▸ Material for this exercise
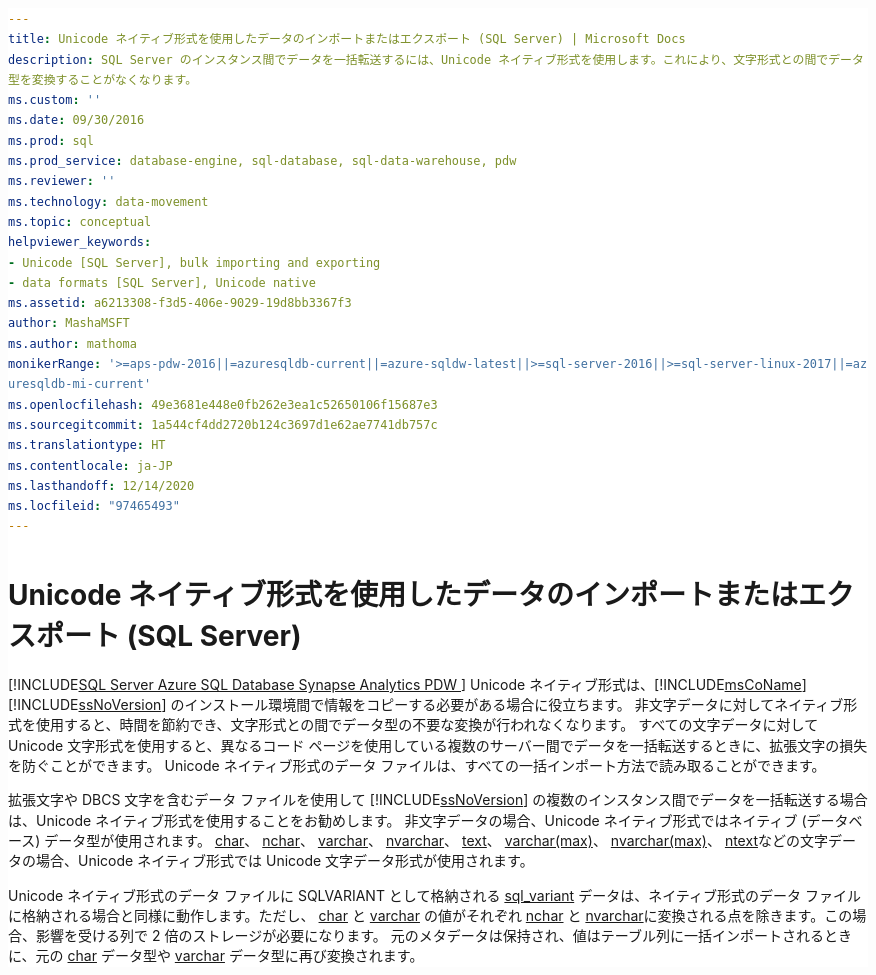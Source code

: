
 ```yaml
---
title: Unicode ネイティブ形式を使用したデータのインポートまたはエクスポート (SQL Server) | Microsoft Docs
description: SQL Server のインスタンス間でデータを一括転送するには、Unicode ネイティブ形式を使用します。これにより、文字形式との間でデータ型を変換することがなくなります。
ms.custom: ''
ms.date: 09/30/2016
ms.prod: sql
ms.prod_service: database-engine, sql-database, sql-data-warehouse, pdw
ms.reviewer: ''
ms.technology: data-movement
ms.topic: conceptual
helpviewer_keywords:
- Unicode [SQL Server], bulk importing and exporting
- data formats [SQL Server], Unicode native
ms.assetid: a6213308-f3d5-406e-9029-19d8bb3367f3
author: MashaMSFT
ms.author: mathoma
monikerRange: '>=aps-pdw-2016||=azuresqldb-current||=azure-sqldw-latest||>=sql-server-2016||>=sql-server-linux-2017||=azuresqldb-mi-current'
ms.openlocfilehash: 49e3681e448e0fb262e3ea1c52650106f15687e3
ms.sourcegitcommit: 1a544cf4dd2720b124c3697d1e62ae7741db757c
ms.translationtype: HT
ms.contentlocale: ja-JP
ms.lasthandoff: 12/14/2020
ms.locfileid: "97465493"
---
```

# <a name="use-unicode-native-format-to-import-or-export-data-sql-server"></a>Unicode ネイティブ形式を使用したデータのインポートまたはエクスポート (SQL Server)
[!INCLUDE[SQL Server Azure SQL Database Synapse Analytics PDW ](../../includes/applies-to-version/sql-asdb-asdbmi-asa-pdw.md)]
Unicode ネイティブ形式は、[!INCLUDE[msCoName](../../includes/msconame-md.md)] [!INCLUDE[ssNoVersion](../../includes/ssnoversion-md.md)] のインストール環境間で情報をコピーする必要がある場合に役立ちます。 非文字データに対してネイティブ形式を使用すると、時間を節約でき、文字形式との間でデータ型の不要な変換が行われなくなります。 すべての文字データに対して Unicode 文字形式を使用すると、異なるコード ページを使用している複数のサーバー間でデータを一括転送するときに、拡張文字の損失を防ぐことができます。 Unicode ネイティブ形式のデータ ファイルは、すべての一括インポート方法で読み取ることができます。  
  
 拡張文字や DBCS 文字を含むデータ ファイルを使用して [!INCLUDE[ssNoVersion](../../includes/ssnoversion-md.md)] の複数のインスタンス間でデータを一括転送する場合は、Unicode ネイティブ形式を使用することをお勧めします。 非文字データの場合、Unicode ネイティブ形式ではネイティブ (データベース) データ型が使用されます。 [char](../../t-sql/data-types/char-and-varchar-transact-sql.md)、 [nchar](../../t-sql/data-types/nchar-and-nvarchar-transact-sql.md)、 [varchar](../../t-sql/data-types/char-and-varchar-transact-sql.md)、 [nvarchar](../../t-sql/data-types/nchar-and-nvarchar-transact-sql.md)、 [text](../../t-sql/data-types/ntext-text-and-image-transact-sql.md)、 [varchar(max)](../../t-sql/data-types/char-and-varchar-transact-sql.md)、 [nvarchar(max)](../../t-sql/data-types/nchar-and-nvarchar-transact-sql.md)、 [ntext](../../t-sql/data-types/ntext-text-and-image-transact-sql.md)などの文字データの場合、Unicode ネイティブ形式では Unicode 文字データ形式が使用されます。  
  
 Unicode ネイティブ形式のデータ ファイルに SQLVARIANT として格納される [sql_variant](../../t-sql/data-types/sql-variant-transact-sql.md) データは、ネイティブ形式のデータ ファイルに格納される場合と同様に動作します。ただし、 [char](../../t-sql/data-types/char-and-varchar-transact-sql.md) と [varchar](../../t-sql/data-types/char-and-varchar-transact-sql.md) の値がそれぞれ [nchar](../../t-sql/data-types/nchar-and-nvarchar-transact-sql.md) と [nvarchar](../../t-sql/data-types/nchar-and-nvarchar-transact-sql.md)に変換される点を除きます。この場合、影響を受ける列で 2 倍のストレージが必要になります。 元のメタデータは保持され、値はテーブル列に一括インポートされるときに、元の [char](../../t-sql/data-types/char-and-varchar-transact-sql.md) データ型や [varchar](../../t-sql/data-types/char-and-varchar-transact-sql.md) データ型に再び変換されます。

▸ Problem
Take every line above that includes "ssnoversion" and list it.

▸ Response for this exercise
Unicode ネイティブ形式は、[!INCLUDE[msCoName](../../includes/msconame-md.md)] [!INCLUDE[ssNoVersion](../../includes/ssnoversion-md.md)] のインストール環境間で情報をコピーする必要がある場合に役立ちます。 非文字データに対してネイティブ形式を使用すると、時間を節約でき、文字形式との間でデータ型の不要な変換が行われなくなります。 すべての文字データに対して Unicode 文字形式を使用すると、異なるコード ページを使用している複数のサーバー間でデータを一括転送するときに、拡張文字の損失を防ぐことができます。 Unicode ネイティブ形式のデータ ファイルは、すべての一括インポート方法で読み取ることができます。  
 拡張文字や DBCS 文字を含むデータ ファイルを使用して [!INCLUDE[ssNoVersion](../../includes/ssnoversion-md.md)] の複数のインスタンス間でデータを一括転送する場合は、Unicode ネイティブ形式を使用することをお勧めします。 非文字データの場合、Unicode ネイティブ形式ではネイティブ (データベース) データ型が使用されます。 [char](../../t-sql/data-types/char-and-varchar-transact-sql.md)、 [nchar](../../t-sql/data-types/nchar-and-nvarchar-transact-sql.md)、 [varchar](../../t-sql/data-types/char-and-varchar-transact-sql.md)、 [nvarchar](../../t-sql/data-types/nchar-and-nvarchar-transact-sql.md)、 [text](../../t-sql/data-types/ntext-text-and-image-transact-sql.md)、 [varchar(max)](../../t-sql/data-types/char-and-varchar-transact-sql.md)、 [nvarchar(max)](../../t-sql/data-types/nchar-and-nvarchar-transact-sql.md)、 [ntext](../../t-sql/data-types/ntext-text-and-image-transact-sql.md)などの文字データの場合、Unicode ネイティブ形式では Unicode 文字データ形式が使用されます。  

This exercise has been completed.